(Plain-text document sources)
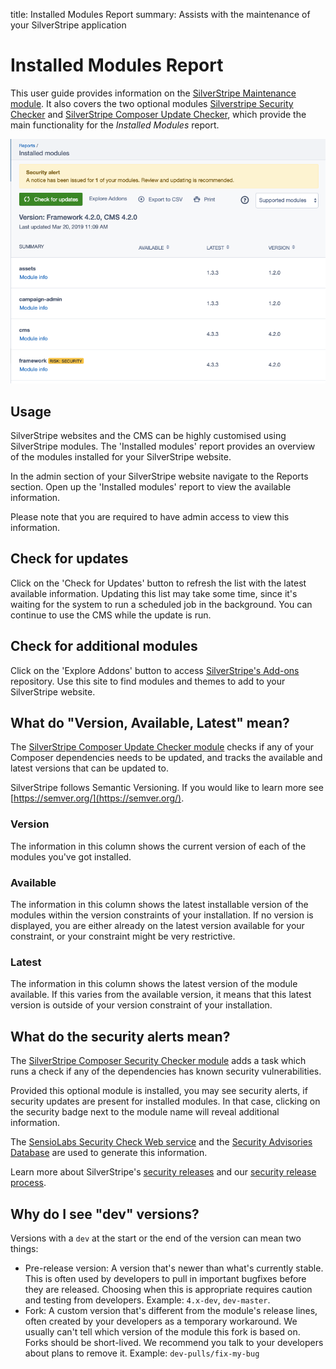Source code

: title: Installed Modules Report
summary: Assists with the maintenance of your SilverStripe application

# Installed Modules Report

This user guide provides information on the 
[SilverStripe Maintenance module](https://github.com/bringyourownideas/silverstripe-maintenance). It also covers the two 
optional modules [Silverstripe Security Checker](https://github.com/bringyourownideas/silverstripe-composer-security-checker)
and [SilverStripe Composer Update Checker](https://github.com/bringyourownideas/silverstripe-composer-update-checker), 
which provide the main functionality for the _Installed Modules_ report.

![UI Preview](../_img/ui-with-sec-alert.png)

## Usage 

SilverStripe websites and the CMS can be highly customised using SilverStripe modules. The 'Installed modules' report 
provides an overview of the modules installed for your SilverStripe website. 

In the admin section of your SilverStripe website navigate to the Reports section. Open up the 'Installed modules' 
report to view the available information.

Please note that you are required to have admin access to view this information.

## Check for updates

Click on the 'Check for Updates' button to refresh the list with the latest available information. Updating this list 
may take some time, since it's waiting for the system to run a scheduled job in the background. You can continue to use 
the CMS while the update is run.

## Check for additional modules

Click on the 'Explore Addons' button to access [SilverStripe's Add-ons](https://www.silverstripe.org/software/addons/) repository. Use this site to find modules and
themes to add to your SilverStripe website.

## What do "Version, Available, Latest" mean?

The [SilverStripe Composer Update Checker module](https://github.com/bringyourownideas/silverstripe-composer-update-checker)
checks if any of your Composer dependencies needs to be updated, and tracks the available and latest versions that can 
be updated to.

SilverStripe follows Semantic Versioning. If you would like to learn more see [https://semver.org/](https://semver.org/).

### Version

The information in this column shows the current version of each of the modules you've got installed.

### Available

The information in this column shows the latest installable version of the modules within the version constraints of your 
installation. If no version is displayed, you are either already on the latest version available for your constraint, 
or your constraint might be very restrictive.

### Latest

The information in this column shows the latest version of the module available. If this varies from the available 
version, it means that this latest version is outside of your version constraint of your installation.

## What do the security alerts mean?

The [SilverStripe Composer Security Checker module](https://addons.silverstripe.org/add-ons/bringyourownideas/silverstripe-composer-security-checker) 
adds a task which runs a check if any of the dependencies has known security vulnerabilities.

Provided this optional module is installed, you may see security alerts, if security updates are present for installed 
modules. In that case, clicking on the security badge next to the module name will reveal additional information. 

The [SensioLabs Security Check Web service](http://security.sensiolabs.org/) and the 
[Security Advisories Database](https://github.com/FriendsOfPHP/security-advisories) are used to generate this information.

Learn more about SilverStripe's [security releases](https://www.silverstripe.org/download/security-releases/) and our 
[security release process](https://docs.silverstripe.org/en/4/contributing/release_process/#security-releases).

## Why do I see "dev" versions?

Versions with a `dev` at the start or the end of the version can mean two things:

- Pre-release version: A version that's newer than what's currently stable.
  This is often used by developers to pull in important bugfixes before they
  are released. Choosing when this is appropriate requires
  caution and testing from developers. Example: `4.x-dev`, `dev-master`.
- Fork: A custom version that's different from the module's release lines,
  often created by your developers as a temporary workaround.
  We usually can't tell which version of the module this fork is based on.
  Forks should be short-lived. We recommend you talk to your developers
  about plans to remove it. Example: `dev-pulls/fix-my-bug`
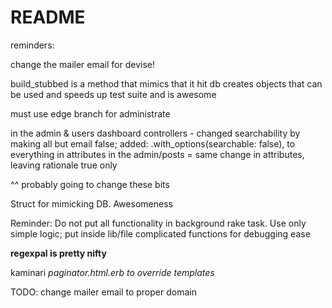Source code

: # README

reminders:

change the mailer email for devise!


build_stubbed is a method that mimics that it hit db creates objects that can be used and speeds up test suite and is awesome

must use edge branch for administrate

in the admin  & users  dashboard controllers - changed searchability by making all but email false; added: .with_options(searchable: false), to everything in attributes
in the admin/posts = same change in attributes, leaving rationale true only 

^^ probably going to change these bits

Struct for mimicking DB. Awesomeness 

Reminder: Do not put all functionality in background rake task. Use only simple logic; put inside lib/file complicated functions for debugging ease

**regexpal is pretty nifty**

kaminari _paginator.html.erb to override templates_

TODO: change mailer email to proper domain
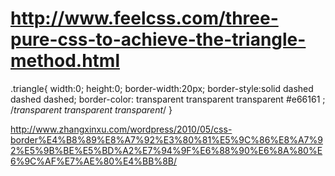 # http://www.feelcss.com/three-pure-css-to-achieve-the-triangle-method.html

.triangle{
	width:0;
	height:0;
	border-width:20px;
	border-style:solid dashed dashed dashed;
	border-color: transparent transparent transparent #e66161 ;
	/*transparent transparent transparent*/
}
		
		
http://www.zhangxinxu.com/wordpress/2010/05/css-border%E4%B8%89%E8%A7%92%E3%80%81%E5%9C%86%E8%A7%92%E5%9B%BE%E5%BD%A2%E7%94%9F%E6%88%90%E6%8A%80%E6%9C%AF%E7%AE%80%E4%BB%8B/
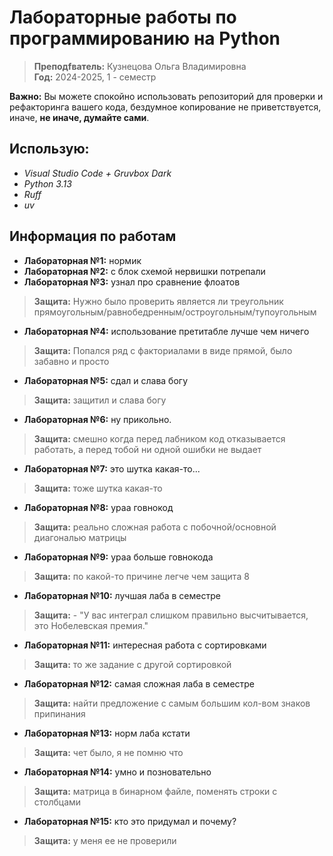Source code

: # Лабораторные работы по программированию на Python

> **Преподfватель:** Кузнецова Ольга Владимировна  
> **Год:** 2024-2025, 1 - семестр

**Важно:** Вы можете спокойно использовать репозиторий для проверки и рефакторинга вашего кода, бездумное копирование не приветствуется, иначе, **не иначе, думайте сами**.

## Использую:
- *Visual Studio Code + Gruvbox Dark*
- *Python 3.13*
- *Ruff*
- *uv*


## Информация по работам
- **Лабораторная №1:** нормик
- **Лабораторная №2:** с блок схемой нервишки потрепали
- **Лабораторная №3:** узнал про сравнение флоатов
> **Защита:** Нужно было проверить является ли треугольник прямоугольным/равнобедренным/остроугольным/тупоугольным
- **Лабораторная №4:** использование претитабле лучше чем ничего 
> **Защита:** Попался ряд с факториалами в виде прямой, было забавно и просто
- **Лабораторная №5:** сдал и слава богу 
> **Защита:** защитил и слава богу 
- **Лабораторная №6:** ну прикольно.
> **Защита:** смешно когда перед лабником код отказывается работать, а перед тобой ни одной ошибки не выдает 
- **Лабораторная №7:** это шутка какая-то...
> **Защита:** тоже шутка какая-то 
- **Лабораторная №8:** ураа говнокод
> **Защита:** реально сложная работа с побочной/основной диагональю матрицы
- **Лабораторная №9:** ураа больше говнокода
> **Защита:** по какой-то причине легче чем защита 8
- **Лабораторная №10:** лучшая лаба в семестре
> **Защита:** - "У вас интеграл слишком правильно высчитывается, это Нобелевская премия."
- **Лабораторная №11:** интересная работа с сортировками
> **Защита:** то же задание с другой сортировкой
- **Лабораторная №12:** самая сложная лаба в семестре
> **Защита:** найти предложение с самым большим кол-вом знаков припинания
- **Лабораторная №13:** норм лаба кстати
> **Защита:** чет было, я не помню что
- **Лабораторная №14:** умно и позновательно
> **Защита:** матрица в бинарном файле, поменять строки с столбцами
- **Лабораторная №15:** кто это придумал и почему?
> **Защита:** у меня ее не проверили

### WHAT IS BEING ASKED:
Copy every line above word for word and exclude the pictures.

### SOLUTION FOR THIS TASK:
Source code

: title: Installed Modules Report
summary: Assists with the maintenance of your SilverStripe application

# Installed Modules Report

This user guide provides information on the 
[SilverStripe Maintenance module](https://github.com/bringyourownideas/silverstripe-maintenance). It also covers the two 
optional modules [Silverstripe Security Checker](https://github.com/bringyourownideas/silverstripe-composer-security-checker)
and [SilverStripe Composer Update Checker](https://github.com/bringyourownideas/silverstripe-composer-update-checker), 
which provide the main functionality for the _Installed Modules_ report.

![UI Preview](../_img/ui-with-sec-alert.png)

## Usage 

SilverStripe websites and the CMS can be highly customised using SilverStripe modules. The 'Installed modules' report 
provides an overview of the modules installed for your SilverStripe website. 

In the admin section of your SilverStripe website navigate to the Reports section. Open up the 'Installed modules' 
report to view the available information.

Please note that you are required to have admin access to view this information.

## Check for updates

Click on the 'Check for Updates' button to refresh the list with the latest available information. Updating this list 
may take some time, since it's waiting for the system to run a scheduled job in the background. You can continue to use 
the CMS while the update is run.

## Check for additional modules

Click on the 'Explore Addons' button to access [SilverStripe's Add-ons](https://www.silverstripe.org/software/addons/) repository. Use this site to find modules and
themes to add to your SilverStripe website.

## What do "Version, Available, Latest" mean?

The [SilverStripe Composer Update Checker module](https://github.com/bringyourownideas/silverstripe-composer-update-checker)
checks if any of your Composer dependencies needs to be updated, and tracks the available and latest versions that can 
be updated to.

SilverStripe follows Semantic Versioning. If you would like to learn more see [https://semver.org/](https://semver.org/).

### Version

The information in this column shows the current version of each of the modules you've got installed.

### Available

The information in this column shows the latest installable version of the modules within the version constraints of your 
installation. If no version is displayed, you are either already on the latest version available for your constraint, 
or your constraint might be very restrictive.

### Latest

The information in this column shows the latest version of the module available. If this varies from the available 
version, it means that this latest version is outside of your version constraint of your installation.

## What do the security alerts mean?

The [SilverStripe Composer Security Checker module](https://addons.silverstripe.org/add-ons/bringyourownideas/silverstripe-composer-security-checker) 
adds a task which runs a check if any of the dependencies has known security vulnerabilities.

Provided this optional module is installed, you may see security alerts, if security updates are present for installed 
modules. In that case, clicking on the security badge next to the module name will reveal additional information. 

The [SensioLabs Security Check Web service](http://security.sensiolabs.org/) and the 
[Security Advisories Database](https://github.com/FriendsOfPHP/security-advisories) are used to generate this information.

Learn more about SilverStripe's [security releases](https://www.silverstripe.org/download/security-releases/) and our 
[security release process](https://docs.silverstripe.org/en/4/contributing/release_process/#security-releases).

## Why do I see "dev" versions?

Versions with a `dev` at the start or the end of the version can mean two things:

- Pre-release version: A version that's newer than what's currently stable.
  This is often used by developers to pull in important bugfixes before they
  are released. Choosing when this is appropriate requires
  caution and testing from developers. Example: `4.x-dev`, `dev-master`.
- Fork: A custom version that's different from the module's release lines,
  often created by your developers as a temporary workaround.
  We usually can't tell which version of the module this fork is based on.
  Forks should be short-lived. We recommend you talk to your developers
  about plans to remove it. Example: `dev-pulls/fix-my-bug`
Source code

: # README

reminders:

change the mailer email for devise!


build_stubbed is a method that mimics that it hit db creates objects that can be used and speeds up test suite and is awesome

must use edge branch for administrate

in the admin  & users  dashboard controllers - changed searchability by making all but email false; added: .with_options(searchable: false), to everything in attributes
in the admin/posts = same change in attributes, leaving rationale true only 

^^ probably going to change these bits

Struct for mimicking DB. Awesomeness 

Reminder: Do not put all functionality in background rake task. Use only simple logic; put inside lib/file complicated functions for debugging ease

**regexpal is pretty nifty**

kaminari _paginator.html.erb to override templates_

TODO: change mailer email to proper domain
 # http://www.feelcss.com/three-pure-css-to-achieve-the-triangle-method.html

.triangle{
	width:0;
	height:0;
	border-width:20px;
	border-style:solid dashed dashed dashed;
	border-color: transparent transparent transparent #e66161 ;
	/*transparent transparent transparent*/
}
		
		
http://www.zhangxinxu.com/wordpress/2010/05/css-border%E4%B8%89%E8%A7%92%E3%80%81%E5%9C%86%E8%A7%92%E5%9B%BE%E5%BD%A2%E7%94%9F%E6%88%90%E6%8A%80%E6%9C%AF%E7%AE%80%E4%BB%8B/
Source code

: # Лабораторные работы по программированию на Python

> **Преподfватель:** Кузнецова Ольга Владимировна  
> **Год:** 2024-2025, 1 - семестр

**Важно:** Вы можете спокойно использовать репозиторий для проверки и рефакторинга вашего кода, бездумное копирование не приветствуется, иначе, **не иначе, думайте сами**.

## Использую:
- *Visual Studio Code + Gruvbox Dark*
- *Python 3.13*
- *Ruff*
- *uv*


## Информация по работам
- **Лабораторная №1:** нормик
- **Лабораторная №2:** с блок схемой нервишки потрепали
- **Лабораторная №3:** узнал про сравнение флоатов
> **Защита:** Нужно было проверить является ли треугольник прямоугольным/равнобедренным/остроугольным/тупоугольным
- **Лабораторная №4:** использование претитабле лучше чем ничего 
> **Защита:** Попался ряд с факториалами в виде прямой, было забавно и просто
- **Лабораторная №5:** сдал и слава богу 
> **Защита:** защитил и слава богу 
- **Лабораторная №6:** ну прикольно.
> **Защита:** смешно когда перед лабником код отказывается работать, а перед тобой ни одной ошибки не выдает 
- **Лабораторная №7:** это шутка какая-то...
> **Защита:** тоже шутка какая-то 
- **Лабораторная №8:** ураа говнокод
> **Защита:** реально сложная работа с побочной/основной диагональю матрицы
- **Лабораторная №9:** ураа больше говнокода
> **Защита:** по какой-то причине легче чем защита 8
- **Лабораторная №10:** лучшая лаба в семестре
> **Защита:** - "У вас интеграл слишком правильно высчитывается, это Нобелевская премия."
- **Лабораторная №11:** интересная работа с сортировками
> **Защита:** то же задание с другой сортировкой
- **Лабораторная №12:** самая сложная лаба в семестре
> **Защита:** найти предложение с самым большим кол-вом знаков припинания
- **Лабораторная №13:** норм лаба кстати
> **Защита:** чет было, я не помню что
- **Лабораторная №14:** умно и позновательно
> **Защита:** матрица в бинарном файле, поменять строки с столбцами
- **Лабораторная №15:** кто это придумал и почему?
> **Защита:** у меня ее не проверили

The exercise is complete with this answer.